• [Task goal]:
Copy out every line of the records in which "about" can be found.

• [Data supplied]:
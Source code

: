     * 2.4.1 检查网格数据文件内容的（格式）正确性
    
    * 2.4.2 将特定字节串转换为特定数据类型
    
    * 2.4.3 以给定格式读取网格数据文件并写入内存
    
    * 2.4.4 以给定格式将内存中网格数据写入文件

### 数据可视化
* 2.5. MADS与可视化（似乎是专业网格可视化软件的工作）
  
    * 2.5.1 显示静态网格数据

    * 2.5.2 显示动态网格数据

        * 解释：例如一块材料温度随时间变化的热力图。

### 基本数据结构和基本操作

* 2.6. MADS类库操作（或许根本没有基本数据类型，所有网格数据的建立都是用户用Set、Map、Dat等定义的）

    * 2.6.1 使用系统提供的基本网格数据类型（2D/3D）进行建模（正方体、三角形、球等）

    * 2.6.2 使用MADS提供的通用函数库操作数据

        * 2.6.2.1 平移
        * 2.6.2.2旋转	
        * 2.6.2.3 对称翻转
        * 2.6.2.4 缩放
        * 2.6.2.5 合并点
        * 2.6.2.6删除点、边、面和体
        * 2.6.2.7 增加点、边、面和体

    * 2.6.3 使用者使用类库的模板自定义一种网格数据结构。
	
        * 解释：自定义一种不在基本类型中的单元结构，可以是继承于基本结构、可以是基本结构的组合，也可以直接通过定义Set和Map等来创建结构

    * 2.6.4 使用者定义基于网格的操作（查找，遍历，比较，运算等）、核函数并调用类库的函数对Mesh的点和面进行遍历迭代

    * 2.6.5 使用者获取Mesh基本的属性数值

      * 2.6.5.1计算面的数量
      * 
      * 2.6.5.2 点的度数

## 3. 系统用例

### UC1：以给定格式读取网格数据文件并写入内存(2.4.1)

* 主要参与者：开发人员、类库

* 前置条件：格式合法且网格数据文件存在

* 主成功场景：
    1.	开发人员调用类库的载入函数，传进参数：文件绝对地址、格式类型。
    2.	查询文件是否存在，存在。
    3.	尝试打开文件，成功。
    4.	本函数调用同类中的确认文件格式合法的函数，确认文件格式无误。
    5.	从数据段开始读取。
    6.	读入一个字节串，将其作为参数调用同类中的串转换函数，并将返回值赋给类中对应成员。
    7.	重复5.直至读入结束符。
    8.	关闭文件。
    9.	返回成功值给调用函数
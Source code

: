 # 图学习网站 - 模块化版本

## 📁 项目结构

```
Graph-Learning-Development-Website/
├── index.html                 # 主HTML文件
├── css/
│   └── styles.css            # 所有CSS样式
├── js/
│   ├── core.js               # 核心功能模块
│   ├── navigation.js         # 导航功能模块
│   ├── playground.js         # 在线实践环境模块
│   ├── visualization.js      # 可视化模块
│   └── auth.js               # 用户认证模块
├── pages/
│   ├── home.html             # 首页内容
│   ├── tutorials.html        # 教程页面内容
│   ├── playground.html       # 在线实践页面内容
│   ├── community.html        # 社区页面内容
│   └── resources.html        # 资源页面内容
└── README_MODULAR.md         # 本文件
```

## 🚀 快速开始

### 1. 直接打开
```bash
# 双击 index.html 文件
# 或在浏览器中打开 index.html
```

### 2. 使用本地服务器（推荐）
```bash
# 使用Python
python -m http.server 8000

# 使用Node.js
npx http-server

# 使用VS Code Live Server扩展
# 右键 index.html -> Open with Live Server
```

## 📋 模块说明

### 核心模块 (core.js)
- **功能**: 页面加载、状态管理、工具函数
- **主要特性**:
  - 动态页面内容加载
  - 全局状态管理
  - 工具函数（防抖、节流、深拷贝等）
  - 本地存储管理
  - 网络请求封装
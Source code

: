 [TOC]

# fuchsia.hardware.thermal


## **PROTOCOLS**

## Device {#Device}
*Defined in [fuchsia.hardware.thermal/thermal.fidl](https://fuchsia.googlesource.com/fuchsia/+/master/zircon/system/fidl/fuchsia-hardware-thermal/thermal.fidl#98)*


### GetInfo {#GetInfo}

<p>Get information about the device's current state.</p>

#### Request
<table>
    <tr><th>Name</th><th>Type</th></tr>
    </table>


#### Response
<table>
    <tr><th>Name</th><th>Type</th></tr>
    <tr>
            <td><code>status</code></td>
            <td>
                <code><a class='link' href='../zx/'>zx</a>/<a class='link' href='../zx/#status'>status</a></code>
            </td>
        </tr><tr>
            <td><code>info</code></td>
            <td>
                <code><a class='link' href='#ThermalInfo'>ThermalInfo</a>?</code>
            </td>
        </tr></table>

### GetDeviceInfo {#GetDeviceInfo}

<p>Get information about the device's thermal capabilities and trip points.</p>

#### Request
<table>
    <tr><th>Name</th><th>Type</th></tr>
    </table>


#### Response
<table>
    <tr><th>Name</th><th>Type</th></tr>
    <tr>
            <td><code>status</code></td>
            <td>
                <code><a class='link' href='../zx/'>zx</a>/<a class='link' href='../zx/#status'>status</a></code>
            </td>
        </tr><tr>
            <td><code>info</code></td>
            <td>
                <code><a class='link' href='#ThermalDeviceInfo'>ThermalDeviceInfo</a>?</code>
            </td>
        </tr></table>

• [Solution below]:
<p>Get information about the device's current state.</p>
<p>Get information about the device's thermal capabilities and trip points.</p>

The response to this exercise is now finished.